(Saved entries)
►

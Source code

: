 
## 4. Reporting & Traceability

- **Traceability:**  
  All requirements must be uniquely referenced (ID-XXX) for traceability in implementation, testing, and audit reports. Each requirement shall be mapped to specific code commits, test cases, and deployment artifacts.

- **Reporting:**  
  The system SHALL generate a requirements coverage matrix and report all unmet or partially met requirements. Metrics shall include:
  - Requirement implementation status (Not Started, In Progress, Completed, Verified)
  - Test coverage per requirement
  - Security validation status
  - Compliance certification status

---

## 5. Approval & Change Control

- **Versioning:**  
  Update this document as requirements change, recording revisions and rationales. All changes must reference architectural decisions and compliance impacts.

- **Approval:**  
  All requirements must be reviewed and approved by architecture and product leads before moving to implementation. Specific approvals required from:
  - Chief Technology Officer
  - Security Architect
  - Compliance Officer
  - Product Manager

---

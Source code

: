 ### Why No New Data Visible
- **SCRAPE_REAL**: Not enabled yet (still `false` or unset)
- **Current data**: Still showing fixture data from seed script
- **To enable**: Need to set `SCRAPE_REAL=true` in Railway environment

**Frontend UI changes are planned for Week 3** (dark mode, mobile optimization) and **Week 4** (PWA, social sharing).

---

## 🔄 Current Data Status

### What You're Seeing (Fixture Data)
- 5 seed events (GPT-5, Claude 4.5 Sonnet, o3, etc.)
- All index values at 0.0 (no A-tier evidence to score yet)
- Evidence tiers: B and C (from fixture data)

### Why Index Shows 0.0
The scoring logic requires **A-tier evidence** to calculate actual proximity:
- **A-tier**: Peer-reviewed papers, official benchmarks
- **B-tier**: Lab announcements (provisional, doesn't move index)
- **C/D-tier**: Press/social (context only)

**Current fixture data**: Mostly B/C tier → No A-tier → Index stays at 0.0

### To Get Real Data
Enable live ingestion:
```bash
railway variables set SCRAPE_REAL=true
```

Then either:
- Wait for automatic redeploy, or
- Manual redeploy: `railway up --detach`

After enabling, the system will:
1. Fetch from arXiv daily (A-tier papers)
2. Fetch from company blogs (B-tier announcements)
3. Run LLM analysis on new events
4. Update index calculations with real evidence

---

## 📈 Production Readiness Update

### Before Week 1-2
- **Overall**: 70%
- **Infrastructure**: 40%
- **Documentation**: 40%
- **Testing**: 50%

◄

**What you have to do:** Each record above has to be retyped exactly, with nothing left out.

**Task result:**
Source code

: 
## 4. Reporting & Traceability

- **Traceability:**  
  All requirements must be uniquely referenced (ID-XXX) for traceability in implementation, testing, and audit reports. Each requirement shall be mapped to specific code commits, test cases, and deployment artifacts.

- **Reporting:**  
  The system SHALL generate a requirements coverage matrix and report all unmet or partially met requirements. Metrics shall include:
  - Requirement implementation status (Not Started, In Progress, Completed, Verified)
  - Test coverage per requirement
  - Security validation status
  - Compliance certification status

---

## 5. Approval & Change Control

- **Versioning:**  
  Update this document as requirements change, recording revisions and rationales. All changes must reference architectural decisions and compliance impacts.

- **Approval:**  
  All requirements must be reviewed and approved by architecture and product leads before moving to implementation. Specific approvals required from:
  - Chief Technology Officer
  - Security Architect
  - Compliance Officer
  - Product Manager

---

Source code

: ### Why No New Data Visible
- **SCRAPE_REAL**: Not enabled yet (still `false` or unset)
- **Current data**: Still showing fixture data from seed script
- **To enable**: Need to set `SCRAPE_REAL=true` in Railway environment

**Frontend UI changes are planned for Week 3** (dark mode, mobile optimization) and **Week 4** (PWA, social sharing).

---

## 🔄 Current Data Status

### What You're Seeing (Fixture Data)
- 5 seed events (GPT-5, Claude 4.5 Sonnet, o3, etc.)
- All index values at 0.0 (no A-tier evidence to score yet)
- Evidence tiers: B and C (from fixture data)

### Why Index Shows 0.0
The scoring logic requires **A-tier evidence** to calculate actual proximity:
- **A-tier**: Peer-reviewed papers, official benchmarks
- **B-tier**: Lab announcements (provisional, doesn't move index)
- **C/D-tier**: Press/social (context only)

**Current fixture data**: Mostly B/C tier → No A-tier → Index stays at 0.0

### To Get Real Data
Enable live ingestion:
```bash
railway variables set SCRAPE_REAL=true
```

Then either:
- Wait for automatic redeploy, or
- Manual redeploy: `railway up --detach`

After enabling, the system will:
1. Fetch from arXiv daily (A-tier papers)
2. Fetch from company blogs (B-tier announcements)
3. Run LLM analysis on new events
4. Update index calculations with real evidence

---

## 📈 Production Readiness Update

### Before Week 1-2
- **Overall**: 70%
- **Infrastructure**: 40%
- **Documentation**: 40%
- **Testing**: 50%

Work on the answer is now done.